They return
And the grand façade
So soon will burn
--Peter Gabriel
A conceptual framework that guides yesterday's post is resource dependence theory. When organizations depend on outside entities for important resources, they are prone to create 'negotiated environments' with those entities to facilitate resource acquisition.
The more dependent an organization is on an outside entity for resources, the more beholden that organization is to the entity. In markets for economic goods, this asymmetric influence is sometimes called bargaining power. Walmart, for example, wields sizeable bargaining power in negotiations with suppliers due to the resources that can be obtained via the Walmart channel.
In markets for political favor, the resources that organizations desire rest in control of government. Government contracts, tax breaks, monopolistic grants, favorable regulatory treatment, etc. In negotiations to obtain those resources, organizations might offer several politically valuable items in trade, including campaign contributions, out-of-office 'grants' (e.g, cushy jobs for the relatives of politicians or even for the politicians themselves once they leave office), and access to large voter blocs.
Organizations might also offer 'in-kind' political resources in trade. In-kind resources include housing, transportation, labor, and equipment that politicians can use to their advantage. An attractive feature of in-kind contributions is that they are difficult to account for and often fly under the radar of political contribution limit watchdogs.
Media companies offer particularly attractive in-kind resources for politicians. They can publish political endorsements, provide editorial space for politicians and their cronies, and slant content in favor of candidates/parties that offer prospects of resource gains.

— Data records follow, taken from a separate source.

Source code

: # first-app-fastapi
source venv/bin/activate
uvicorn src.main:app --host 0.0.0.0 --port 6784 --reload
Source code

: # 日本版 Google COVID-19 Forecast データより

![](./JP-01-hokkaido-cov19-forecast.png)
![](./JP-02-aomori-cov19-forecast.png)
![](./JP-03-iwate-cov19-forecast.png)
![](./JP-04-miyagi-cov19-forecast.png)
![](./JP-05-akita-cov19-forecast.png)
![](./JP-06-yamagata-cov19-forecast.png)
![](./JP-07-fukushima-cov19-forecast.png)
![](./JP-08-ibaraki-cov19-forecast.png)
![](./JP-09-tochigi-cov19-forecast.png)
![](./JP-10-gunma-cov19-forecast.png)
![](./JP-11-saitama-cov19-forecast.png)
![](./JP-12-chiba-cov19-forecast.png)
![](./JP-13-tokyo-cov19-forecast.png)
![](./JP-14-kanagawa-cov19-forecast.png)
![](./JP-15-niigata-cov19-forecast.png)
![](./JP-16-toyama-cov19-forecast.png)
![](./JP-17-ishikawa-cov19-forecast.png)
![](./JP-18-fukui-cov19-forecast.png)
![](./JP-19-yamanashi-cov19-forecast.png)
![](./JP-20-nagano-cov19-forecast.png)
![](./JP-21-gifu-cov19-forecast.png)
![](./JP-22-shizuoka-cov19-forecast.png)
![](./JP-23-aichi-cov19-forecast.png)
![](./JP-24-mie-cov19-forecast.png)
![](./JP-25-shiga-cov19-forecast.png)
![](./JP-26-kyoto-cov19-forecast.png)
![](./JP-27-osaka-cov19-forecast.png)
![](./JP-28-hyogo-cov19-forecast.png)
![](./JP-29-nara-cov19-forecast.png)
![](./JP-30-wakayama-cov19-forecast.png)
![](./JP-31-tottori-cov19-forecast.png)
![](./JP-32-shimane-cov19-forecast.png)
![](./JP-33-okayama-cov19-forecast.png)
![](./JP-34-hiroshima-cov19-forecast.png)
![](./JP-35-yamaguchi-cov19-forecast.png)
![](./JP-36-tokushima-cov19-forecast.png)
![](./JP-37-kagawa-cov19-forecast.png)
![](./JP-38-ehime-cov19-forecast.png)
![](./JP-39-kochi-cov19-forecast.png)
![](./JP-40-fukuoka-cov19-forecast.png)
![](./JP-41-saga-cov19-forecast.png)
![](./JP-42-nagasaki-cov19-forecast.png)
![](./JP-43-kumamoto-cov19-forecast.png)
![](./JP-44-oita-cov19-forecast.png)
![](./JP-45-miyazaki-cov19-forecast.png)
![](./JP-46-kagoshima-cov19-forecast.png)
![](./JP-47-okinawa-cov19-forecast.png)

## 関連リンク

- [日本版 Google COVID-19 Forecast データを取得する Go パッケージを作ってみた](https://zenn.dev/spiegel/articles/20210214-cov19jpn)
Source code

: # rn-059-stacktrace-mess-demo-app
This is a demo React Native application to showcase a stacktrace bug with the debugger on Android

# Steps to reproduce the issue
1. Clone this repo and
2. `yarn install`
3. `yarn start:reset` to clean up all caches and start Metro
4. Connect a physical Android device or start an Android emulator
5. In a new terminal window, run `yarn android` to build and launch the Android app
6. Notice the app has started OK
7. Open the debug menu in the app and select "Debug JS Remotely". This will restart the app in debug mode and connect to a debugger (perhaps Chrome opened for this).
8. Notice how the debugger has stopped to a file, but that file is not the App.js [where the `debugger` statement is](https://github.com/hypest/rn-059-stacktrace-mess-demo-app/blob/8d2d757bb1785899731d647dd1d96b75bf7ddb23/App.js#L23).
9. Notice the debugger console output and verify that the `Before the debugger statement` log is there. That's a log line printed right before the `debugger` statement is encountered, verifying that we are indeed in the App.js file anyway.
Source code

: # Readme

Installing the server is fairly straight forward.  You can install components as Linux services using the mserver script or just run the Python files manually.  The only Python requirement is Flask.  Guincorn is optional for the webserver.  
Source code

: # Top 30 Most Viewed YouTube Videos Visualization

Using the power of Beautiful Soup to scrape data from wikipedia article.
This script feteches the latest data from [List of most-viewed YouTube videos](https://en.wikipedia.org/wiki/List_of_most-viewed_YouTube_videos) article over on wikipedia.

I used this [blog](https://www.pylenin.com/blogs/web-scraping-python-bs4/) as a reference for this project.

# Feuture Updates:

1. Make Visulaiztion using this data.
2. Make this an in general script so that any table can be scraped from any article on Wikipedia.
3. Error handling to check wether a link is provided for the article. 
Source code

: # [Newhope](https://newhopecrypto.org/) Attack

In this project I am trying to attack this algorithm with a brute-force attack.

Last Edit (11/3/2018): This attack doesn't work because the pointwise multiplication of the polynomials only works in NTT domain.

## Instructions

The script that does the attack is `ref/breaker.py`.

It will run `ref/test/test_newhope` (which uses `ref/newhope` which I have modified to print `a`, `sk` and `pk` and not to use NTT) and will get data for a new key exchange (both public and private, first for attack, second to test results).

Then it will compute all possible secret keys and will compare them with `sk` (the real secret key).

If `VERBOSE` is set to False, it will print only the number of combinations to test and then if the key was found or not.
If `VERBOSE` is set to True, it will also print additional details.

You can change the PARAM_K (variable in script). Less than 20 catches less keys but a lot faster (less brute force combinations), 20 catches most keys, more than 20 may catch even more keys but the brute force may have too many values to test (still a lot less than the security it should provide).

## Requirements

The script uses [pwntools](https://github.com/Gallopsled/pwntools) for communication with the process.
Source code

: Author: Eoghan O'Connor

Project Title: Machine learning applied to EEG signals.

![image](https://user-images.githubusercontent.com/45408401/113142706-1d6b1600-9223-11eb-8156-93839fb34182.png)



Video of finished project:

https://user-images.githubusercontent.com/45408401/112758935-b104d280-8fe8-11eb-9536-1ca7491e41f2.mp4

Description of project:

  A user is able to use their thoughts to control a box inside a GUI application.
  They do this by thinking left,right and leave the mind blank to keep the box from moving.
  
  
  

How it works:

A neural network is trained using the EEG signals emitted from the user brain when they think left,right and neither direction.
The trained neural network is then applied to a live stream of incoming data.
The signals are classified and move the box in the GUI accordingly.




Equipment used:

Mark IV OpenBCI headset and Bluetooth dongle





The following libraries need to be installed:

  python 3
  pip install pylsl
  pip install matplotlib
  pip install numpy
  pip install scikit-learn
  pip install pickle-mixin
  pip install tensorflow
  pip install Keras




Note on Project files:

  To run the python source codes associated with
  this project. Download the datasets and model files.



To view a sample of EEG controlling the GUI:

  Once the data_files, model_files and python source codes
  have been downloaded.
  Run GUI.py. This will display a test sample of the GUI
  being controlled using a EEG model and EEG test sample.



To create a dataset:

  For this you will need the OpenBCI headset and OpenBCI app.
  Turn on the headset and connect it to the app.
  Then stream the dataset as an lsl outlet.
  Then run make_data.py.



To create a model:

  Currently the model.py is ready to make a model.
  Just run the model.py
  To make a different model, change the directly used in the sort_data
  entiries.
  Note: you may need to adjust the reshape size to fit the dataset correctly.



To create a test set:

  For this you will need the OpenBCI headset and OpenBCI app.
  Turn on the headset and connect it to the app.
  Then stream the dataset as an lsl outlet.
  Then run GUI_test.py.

They can also slant content away from political opponents.
This is where Trump's lawsuit of social media companies comes in. Social media companies have been pushing content that favors leftist agendas, while censoring content that opposes those agendas. In fact, the federal government recently signaled that it wants to work closer with social media outlets to advance its 'messaging' further.
Must the Trump side prove that Twitter et al and the government have explicitly negotiated a trade that involves in-kind media gifts for political favor?
In a just legal system, no.
What Trump should need to show is that these media companies are, or have been, subject to favorable government treatment. If they can do so, then these companies should be deemed extensions of government and thus subject to the same rules that limit the power of any government agency--including limitations on restricting speech.
Whether our legal system is in fact just is, of course, questionable.